La estupefacción, el espanto, las lágrimas revelaban que en ellos se había despertado un sentimiento dormido. Una nostalgia por algo superior, hondo, ajeno al tiempo y a las veleidades de la vida cotidiana. Tal vez sin darse cuenta, lloraban por su perdida patria espiritual, por las tradiciones de sus mayores y por la Fe que los había animado y que tantos de ellos abandonaron hace tiempo. En un instante el fuego los preparó para comprender esa aguda frase de Chesterton:"Tu visita a Europa será inútil si no te hace sentir como un exiliado que está de regreso".
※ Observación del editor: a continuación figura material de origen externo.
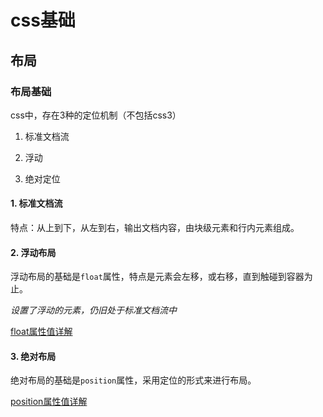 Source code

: # css基础

## 布局

### 布局基础

css中，存在3种的定位机制（不包括css3）

1. 标准文档流

2. 浮动

3. 绝对定位

#### 1. 标准文档流

特点：从上到下，从左到右，输出文档内容，由块级元素和行内元素组成。

#### 2. 浮动布局

浮动布局的基础是`float`属性，特点是元素会左移，或右移，直到触碰到容器为止。

*设置了浮动的元素，仍旧处于标准文档流中*

[float属性值详解](./float.md)

#### 3. 绝对布局

绝对布局的基础是`position`属性，采用定位的形式来进行布局。

[position属性值详解](./position.md)
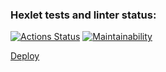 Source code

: ### Hexlet tests and linter status:
[![Actions Status](https://github.com/JS-Demi/frontend-project-11/actions/workflows/hexlet-check.yml/badge.svg)](https://github.com/JS-Demi/frontend-project-11/actions)
[![Maintainability](https://api.codeclimate.com/v1/badges/e945d1ea0e93c05bda6d/maintainability)](https://codeclimate.com/github/JS-Demi/frontend-project-11/maintainability)

[Deploy](frontend-project-11-xi-three.vercel.app)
De tanto repetirse, los lamentos por la catástrofe del lunes podrían tener otro efecto benéfico: el de avivar la curiosidad por los cimientos de esa cultura llorada. Si Notre Dame es un monumento incomparable, si sus tesoros y reliquias son obras que merecen respeto y veneración, si es el ejemplo de lo mejor que pudo producir nuestra civilización, el paso siguiente sería preguntarse por el sentido último que movió a sus constructores. ¿Cómo eran los hombres que fueron capaces de tal proeza arquitectónica? ¿Por qué se sintieron llamados a levantar semejante edificación? ¿Y cómo fue que, patriarcales como eran, la dedicaron a una mujer a la que llamaron "Señora"? Nuestra Señora, la Santa Madre de Dios.

El magno simbolismo quedó acentuado porque el siniestro ocurrió en el comienzo de la Semana Santa. Las llamas se ensañaron con la aguja de Notre Dame, la parte más alta de la catedral. Ante la mirada aterrada de los testigos, su desmoronamiento pareció significar el colapso definitivo de la iglesia. Pero no fue así. Luego de horas de agonía, los bomberos controlaron el incendio y pudieron comprobar lo que parecía imposible. La resplandeciente cruz dorada permanecía intacta sobre el altar, también indemne. Símbolos ambos de Cristo, que después de la Pasión había vencido otra vez a la muerte.